Word for word, restate every entry shown below.

╭─ PROVIDED DATA

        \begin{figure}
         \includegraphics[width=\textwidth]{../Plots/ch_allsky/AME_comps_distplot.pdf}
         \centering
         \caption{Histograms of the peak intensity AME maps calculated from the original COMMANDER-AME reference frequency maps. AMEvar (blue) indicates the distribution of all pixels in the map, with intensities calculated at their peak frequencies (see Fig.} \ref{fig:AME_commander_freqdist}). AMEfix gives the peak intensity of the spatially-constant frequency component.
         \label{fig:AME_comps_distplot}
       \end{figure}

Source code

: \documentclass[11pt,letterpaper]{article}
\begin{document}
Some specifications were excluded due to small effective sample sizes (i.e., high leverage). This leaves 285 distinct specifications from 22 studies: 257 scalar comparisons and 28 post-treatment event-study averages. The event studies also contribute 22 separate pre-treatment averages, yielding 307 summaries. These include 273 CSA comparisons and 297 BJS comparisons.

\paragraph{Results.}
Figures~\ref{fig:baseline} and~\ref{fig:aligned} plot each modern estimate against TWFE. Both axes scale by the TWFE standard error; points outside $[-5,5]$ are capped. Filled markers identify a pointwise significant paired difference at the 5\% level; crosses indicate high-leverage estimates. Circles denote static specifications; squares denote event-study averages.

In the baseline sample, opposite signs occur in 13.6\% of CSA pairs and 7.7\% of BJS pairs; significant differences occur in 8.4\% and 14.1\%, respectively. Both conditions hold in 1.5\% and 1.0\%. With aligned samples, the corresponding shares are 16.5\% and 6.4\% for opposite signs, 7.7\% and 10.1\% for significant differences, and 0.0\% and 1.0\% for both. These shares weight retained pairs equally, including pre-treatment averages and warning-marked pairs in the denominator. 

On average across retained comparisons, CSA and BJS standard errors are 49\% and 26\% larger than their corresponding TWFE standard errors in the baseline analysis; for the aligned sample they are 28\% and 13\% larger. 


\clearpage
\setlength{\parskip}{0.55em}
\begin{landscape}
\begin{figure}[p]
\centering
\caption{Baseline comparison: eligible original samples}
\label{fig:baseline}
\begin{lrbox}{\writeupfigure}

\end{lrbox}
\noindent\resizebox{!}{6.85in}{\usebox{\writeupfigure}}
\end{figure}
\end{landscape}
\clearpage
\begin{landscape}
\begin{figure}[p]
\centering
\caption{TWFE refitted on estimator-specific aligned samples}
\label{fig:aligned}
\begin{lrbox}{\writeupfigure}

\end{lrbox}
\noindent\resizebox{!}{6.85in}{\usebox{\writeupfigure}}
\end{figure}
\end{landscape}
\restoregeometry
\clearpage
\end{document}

╰─

*THE COMPLETED TASK*:
        \begin{figure}
         \includegraphics[width=\textwidth]{../Plots/ch_allsky/AME_comps_distplot.pdf}
         \centering
         \caption{Histograms of the peak intensity AME maps calculated from the original COMMANDER-AME reference frequency maps. AMEvar (blue) indicates the distribution of all pixels in the map, with intensities calculated at their peak frequencies (see Fig.} \ref{fig:AME_commander_freqdist}). AMEfix gives the peak intensity of the spatially-constant frequency component.
         \label{fig:AME_comps_distplot}
       \end{figure}

Source code

: \documentclass[11pt,letterpaper]{article}
\begin{document}
Some specifications were excluded due to small effective sample sizes (i.e., high leverage). This leaves 285 distinct specifications from 22 studies: 257 scalar comparisons and 28 post-treatment event-study averages. The event studies also contribute 22 separate pre-treatment averages, yielding 307 summaries. These include 273 CSA comparisons and 297 BJS comparisons.

\paragraph{Results.}
Figures~\ref{fig:baseline} and~\ref{fig:aligned} plot each modern estimate against TWFE. Both axes scale by the TWFE standard error; points outside $[-5,5]$ are capped. Filled markers identify a pointwise significant paired difference at the 5\% level; crosses indicate high-leverage estimates. Circles denote static specifications; squares denote event-study averages.

In the baseline sample, opposite signs occur in 13.6\% of CSA pairs and 7.7\% of BJS pairs; significant differences occur in 8.4\% and 14.1\%, respectively. Both conditions hold in 1.5\% and 1.0\%. With aligned samples, the corresponding shares are 16.5\% and 6.4\% for opposite signs, 7.7\% and 10.1\% for significant differences, and 0.0\% and 1.0\% for both. These shares weight retained pairs equally, including pre-treatment averages and warning-marked pairs in the denominator. 

On average across retained comparisons, CSA and BJS standard errors are 49\% and 26\% larger than their corresponding TWFE standard errors in the baseline analysis; for the aligned sample they are 28\% and 13\% larger. 


\clearpage
\setlength{\parskip}{0.55em}
\begin{landscape}
\begin{figure}[p]
\centering
\caption{Baseline comparison: eligible original samples}
\label{fig:baseline}
\begin{lrbox}{\writeupfigure}

\end{lrbox}
\noindent\resizebox{!}{6.85in}{\usebox{\writeupfigure}}
\end{figure}
\end{landscape}
\clearpage
\begin{landscape}
\begin{figure}[p]
\centering
\caption{TWFE refitted on estimator-specific aligned samples}
\label{fig:aligned}
\begin{lrbox}{\writeupfigure}

\end{lrbox}
\noindent\resizebox{!}{6.85in}{\usebox{\writeupfigure}}
\end{figure}
\end{landscape}
\restoregeometry
\clearpage
\end{document}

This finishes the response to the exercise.